While major helmet makers continue to incorporate new tech to boost rider safety like variations on MIPS, materials like Koroyd, extended rear occipital coverage & smart crash sensors like ANGi, the basic half-shell road bike helmet remains mostly unchanged. Now a French designer’s new Ventoux concept reimagines how enduro full-face protection could be adapted for light, even aero road use as well…
Ventoux aero full-face road bike helmet concept

A product of the imagination of young French designer Jean-Baptiste Petricoul, the Ventoux aero hybrid protection full-face road bike helmet is meant to blend the best of lightweight, multi-purpose road helmets with the extra protection of full-face gravity lids. Road, cross-country, and even urban helmets have resisted the chin bar – probably most because of the added complication, extra weight, and inconvenience of their closed-in designs. Petricoul imagines that with modern materials, a hybrid solution between open & full-face designs could offer the best of both worlds.

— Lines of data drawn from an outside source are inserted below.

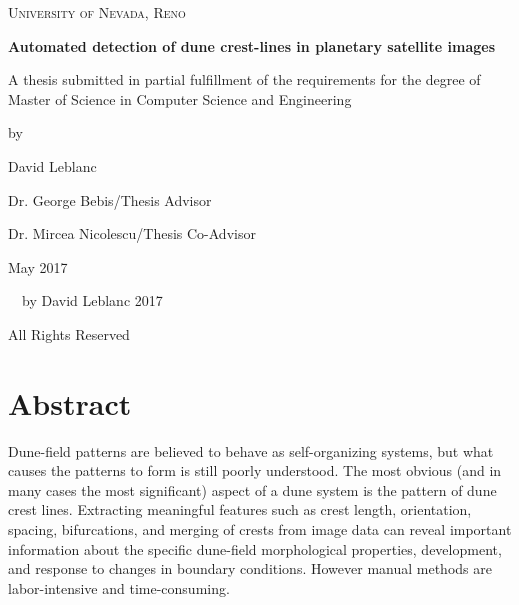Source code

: \documentclass[11pt]{article}
\begin{document}
\begin{titlepage}
	\centering
	{\scshape\LARGE University of Nevada, Reno \par}
	\vspace{2.5cm}
	{\Large\bfseries Automated detection of dune crest-lines in planetary satellite images\par}
	\vspace{2.5cm}
	{\large A thesis submitted in partial fulfillment of the requirements for the degree of Master of Science in Computer Science and Engineering\par}
	\vspace{1.5cm}	
	{\Large by\par}
	{\Large David Leblanc\par}
	\vfill
	{\large Dr. George Bebis/Thesis Advisor
		 
		Dr. Mircea Nicolescu/Thesis Co-Advisor}
	\vfill
	{\large May 2017\par}
\end{titlepage}

\begin{center}
\vspace*{\fill}
{~\textcopyright~by David Leblanc 2017 \par}
{All Rights Reserved}
\vspace*{\fill}
\end{center}

\newpage

%

\section*{Abstract}

Dune-field patterns are believed to behave as self-organizing systems, but what causes the patterns to form is still poorly understood. The most obvious (and in many cases the most significant) aspect of a dune system is the pattern of dune crest lines. Extracting meaningful features such as crest length, orientation, spacing, bifurcations, and merging of crests from image data can reveal important information about the specific dune-field morphological properties, development, and response to changes in boundary conditions. However manual methods are labor-intensive and time-consuming. 
\end{document}
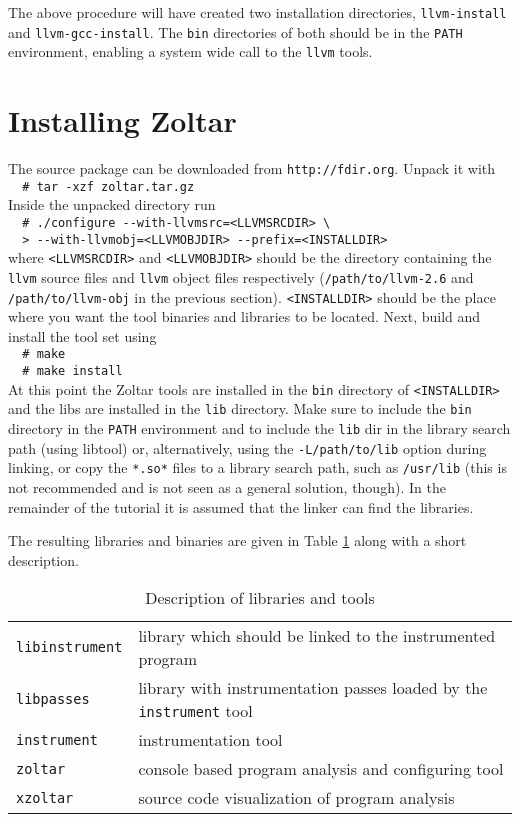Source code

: The above procedure will have created two installation directories,
\verb|llvm-install| and \verb|llvm-gcc-install|.
The \verb|bin| directories of both should be in the \verb|PATH| environment,
enabling a system wide call to the \verb|llvm| tools.


\section{Installing Zoltar}

The source package can be downloaded from \verb|http://fdir.org|.
Unpack it with \\
\verb|  # tar -xzf zoltar.tar.gz|\\
Inside the unpacked directory run \\
\verb|  # ./configure --with-llvmsrc=<LLVMSRCDIR> \|\\
\verb|  > --with-llvmobj=<LLVMOBJDIR> --prefix=<INSTALLDIR>|\\
where \verb|<LLVMSRCDIR>| and
\verb|<LLVMOBJDIR>| should be the directory containing the 
\verb|llvm| source files and \verb|llvm| object files respectively
(\verb|/path/to/llvm-2.6| and \verb|/path/to/llvm-obj| in the previous section).
\verb|<INSTALLDIR>| should be the place where you want the tool binaries and libraries to
be located.
Next, build and install the tool set using \\
\verb|  # make|\\
\verb|  # make install|\\
At this point the Zoltar tools are installed in the \verb|bin| directory of \verb|<INSTALLDIR>|
and the libs are installed in the \verb|lib| directory.
Make sure to include the \verb|bin| directory in the \verb|PATH| environment 
and to include the \verb|lib| dir in the library search path (using libtool) or, alternatively,
using the \verb|-L/path/to/lib| option during linking, or
copy the \verb|*.so*| files to a library search path, such as \verb|/usr/lib|
(this is not recommended and is not seen as a general solution, though).
In the remainder of the tutorial it is assumed that the linker can find the libraries.

The resulting libraries and binaries are given in Table \ref{t:LibsAndTools} 
along with a short description.

\begin{table}
  \begin{tabular}{l|l}
    \hline
	\verb|libinstrument| & library which should be linked to the instrumented program \\
	\verb|libpasses|     & library with instrumentation passes loaded by the \verb|instrument| tool \\
	\verb|instrument|    & instrumentation tool \\
	\verb|zoltar|       & console based program analysis and configuring tool \\
	\verb|xzoltar|      & source code visualization of program analysis \\
    \hline
  \end{tabular}
  \caption{Description of libraries and tools}
  \label{t:LibsAndTools}
\end{table}


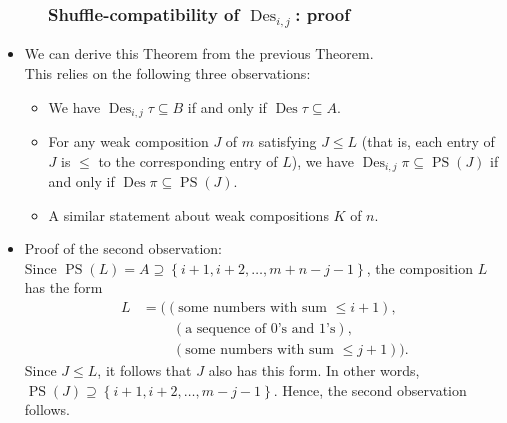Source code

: \documentclass{beamer}
\newcommand{\Des}{\operatorname{Des}}
\newcommand{\PS}{\operatorname{PS}}
\newcommand{\fti}[1]{\frametitle{\ \ \ \ \ #1}}
\newcommand{\set}[1]{\left\{ #1 \right\}}
\newcommand{\tup}[1]{\left( #1 \right)}
\theoremstyle{plain}
\begin{document}
\begin{frame}
\fti{Shuffle-compatibility of $\Des_{i,j}$: proof}

\begin{itemize}

\item We can derive this Theorem from the previous Theorem. \\
      This relies on the following three observations:
      \begin{itemize}
      \item We have $\Des_{i, j} \tau \subseteq B$ if and only if
            $\Des \tau \subseteq A$.
      \item For any weak composition $J$ of $m$ satisfying
            $J \leq L$ (that is, each entry of $J$ is $\leq$
            to the corresponding entry of $L$),
            we have
            $\Des_{i, j} \pi \subseteq \PS \tup{J}$
            if and only if
            $\Des \pi \subseteq \PS \tup{J}$.
      \item A similar statement about weak compositions $K$ of $n$.
      \end{itemize}
      
\pause
{}
\pause
\item Proof of the second observation: \\
      Since $\PS \tup{L} = A \supseteq \set{i+1, i+2, \ldots, m+n-j-1}$,
      the composition $L$ has the form
      \begin{align*}
      L &= \big( \tup{\text{some numbers with sum } \leq i+1} , \\
                &\qquad \ \tup{\text{a sequence of }0\text{'s and }1\text{'s}}, \\
                &\qquad \ \tup{\text{some numbers with sum }\leq j+1 } \big) .
      \end{align*}
      Since $J \leq L$, it follows that $J$ also has this form.
      In other words,
      $\PS \tup{J} \supseteq \set{i+1, i+2, \ldots, m-j-1}$.
      Hence, the second observation follows.

\end{itemize}

\vspace{10cm}

\end{frame}

\end{document}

The heart of the Ventoux aero hybrid protection helmet is a multi-layered construction, and a lightweight removable chin bar. Much like some modern light enduro helmets, the Ventoux chin bar could be attached at four points into the main EPS foam body & polycarbonate shell of the helmet to distribute impact forces to the front of the face. Petricoul’s design relies on a stiff chin bar with either a metal or carbon composite construction – designed to somewhat limit sliding on your face in a crash. The design is much more open than conventional mountain bike full face helmets, so as to not impede ventilation, visibility, or the ability to eat or drink with the helmet.
Equally important in the design is an inner shell of the helmet that would incorporate padding, chin straps, and fit retention – rotating in the manner of a MIPS liner to allow the low chin protection to rotate up in the event of a crash. Presumably this could prevent neck injury from rotation or include a break away feature as well?